Interpreting Small Sample Sizes--Bayesian Estimators

Interpreting Small Sample Sizes--Bayesian Estimators

It often happens in heads up sit and go that we have to make the most of the limited reads we have. One common situation is that the villain has opened his button some X out of N times. Our HUD says his opening frequency is X/N, but with low N this is of limited to no value. This article describes a method of using population tendencies to get an accurate estimate of a villain’s opening frequency, O, given X and N. With such a frequency we can put the villain on a range of hands. This will lead to better decision making.

The statistical object of study when estimating a parameter is called an estimator. In this case we are trying to find the best estimator for a villain’s opening frequency given a small sample of villain opens. If all we know is that someone raised four out of five buttons, then we have data in the form of a set of outcomes, e.g. {1,1,0,1,1}, where 1 = raised, 0 = limped or folded. In this case X = 4 and N = 5. Data of this form are best represented by a Bernoulli distribution. Given this, the best estimator for the Bernoulli distribution will be X/N--exactly what our HUD gives.

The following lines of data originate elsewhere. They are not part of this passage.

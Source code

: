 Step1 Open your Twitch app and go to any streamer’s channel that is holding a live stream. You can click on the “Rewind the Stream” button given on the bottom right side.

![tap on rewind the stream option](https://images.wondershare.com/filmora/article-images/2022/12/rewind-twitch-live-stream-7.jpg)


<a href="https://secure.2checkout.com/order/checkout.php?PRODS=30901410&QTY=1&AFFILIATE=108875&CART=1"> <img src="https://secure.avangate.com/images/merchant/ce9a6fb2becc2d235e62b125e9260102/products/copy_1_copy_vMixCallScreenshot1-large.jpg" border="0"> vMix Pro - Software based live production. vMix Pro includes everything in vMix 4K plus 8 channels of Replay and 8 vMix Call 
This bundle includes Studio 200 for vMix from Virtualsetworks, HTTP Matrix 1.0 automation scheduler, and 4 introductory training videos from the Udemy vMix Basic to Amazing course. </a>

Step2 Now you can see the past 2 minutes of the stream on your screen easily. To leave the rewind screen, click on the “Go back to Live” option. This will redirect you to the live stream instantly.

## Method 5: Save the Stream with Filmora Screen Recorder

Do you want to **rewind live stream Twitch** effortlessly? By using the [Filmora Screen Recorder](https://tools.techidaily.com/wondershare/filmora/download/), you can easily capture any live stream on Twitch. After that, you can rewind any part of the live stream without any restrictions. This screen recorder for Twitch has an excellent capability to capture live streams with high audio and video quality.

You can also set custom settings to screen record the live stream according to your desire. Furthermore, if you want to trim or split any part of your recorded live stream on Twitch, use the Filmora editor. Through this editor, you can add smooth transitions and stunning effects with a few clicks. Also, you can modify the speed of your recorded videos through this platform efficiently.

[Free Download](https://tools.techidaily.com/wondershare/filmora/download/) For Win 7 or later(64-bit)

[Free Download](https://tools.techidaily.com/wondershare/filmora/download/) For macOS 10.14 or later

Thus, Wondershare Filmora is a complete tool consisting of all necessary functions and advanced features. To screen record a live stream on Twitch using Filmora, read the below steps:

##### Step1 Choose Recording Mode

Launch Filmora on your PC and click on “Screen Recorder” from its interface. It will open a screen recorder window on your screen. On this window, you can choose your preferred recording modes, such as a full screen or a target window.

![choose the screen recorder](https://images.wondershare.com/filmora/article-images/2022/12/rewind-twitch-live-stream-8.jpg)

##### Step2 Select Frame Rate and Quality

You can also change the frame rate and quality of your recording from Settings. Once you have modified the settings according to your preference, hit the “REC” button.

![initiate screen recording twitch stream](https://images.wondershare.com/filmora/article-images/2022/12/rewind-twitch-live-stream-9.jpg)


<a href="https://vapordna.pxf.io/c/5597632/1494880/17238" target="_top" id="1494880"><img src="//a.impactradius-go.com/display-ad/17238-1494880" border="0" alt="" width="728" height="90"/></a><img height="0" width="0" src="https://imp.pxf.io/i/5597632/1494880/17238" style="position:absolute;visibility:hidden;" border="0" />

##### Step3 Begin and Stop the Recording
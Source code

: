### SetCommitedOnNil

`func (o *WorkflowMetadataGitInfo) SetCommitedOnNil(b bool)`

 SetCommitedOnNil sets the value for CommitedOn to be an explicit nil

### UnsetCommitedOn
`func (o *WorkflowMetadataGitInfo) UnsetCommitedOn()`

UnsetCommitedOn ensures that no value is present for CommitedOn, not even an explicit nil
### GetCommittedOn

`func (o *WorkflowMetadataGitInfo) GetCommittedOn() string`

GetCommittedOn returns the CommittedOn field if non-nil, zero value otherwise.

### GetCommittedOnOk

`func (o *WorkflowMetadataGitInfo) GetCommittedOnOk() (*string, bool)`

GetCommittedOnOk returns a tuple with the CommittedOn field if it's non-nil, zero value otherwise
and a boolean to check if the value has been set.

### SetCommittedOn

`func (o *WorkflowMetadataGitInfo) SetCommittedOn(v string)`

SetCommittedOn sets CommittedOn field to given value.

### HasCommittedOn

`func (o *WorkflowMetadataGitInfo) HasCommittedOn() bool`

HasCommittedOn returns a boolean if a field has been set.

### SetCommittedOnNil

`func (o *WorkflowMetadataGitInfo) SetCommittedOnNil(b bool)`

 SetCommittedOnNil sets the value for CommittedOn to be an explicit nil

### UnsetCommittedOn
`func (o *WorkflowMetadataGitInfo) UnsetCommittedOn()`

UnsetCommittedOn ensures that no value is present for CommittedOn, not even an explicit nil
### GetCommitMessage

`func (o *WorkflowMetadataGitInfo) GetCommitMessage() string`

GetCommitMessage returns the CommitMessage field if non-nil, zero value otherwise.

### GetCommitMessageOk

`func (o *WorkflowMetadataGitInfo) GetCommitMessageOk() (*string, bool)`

The reason this is not an accurate estimate is that X and N are not the only things we know. We know that we are playing against a villain from a population of players about which we have specific information. In order to be good poker players we need to think about population tendencies--therefore we must use Bayesian methods. Bayesian statistics involve one crucial datum: a prior distribution. The prior distribution will allow population tendencies to affect our estimate and let us make a Bayes estimator of the villain’s opening frequency.

The first step is to construct the prior distribution from the population tendencies. The process of constructing a prior distribution can be very subjective; in this case I will focus on computational simplicity whilst allowing for intuition. Thus I use use the most convenient form of prior distribution possible: the conjugate prior to the Bernoulli distribution of our sample. This is the beta distribution.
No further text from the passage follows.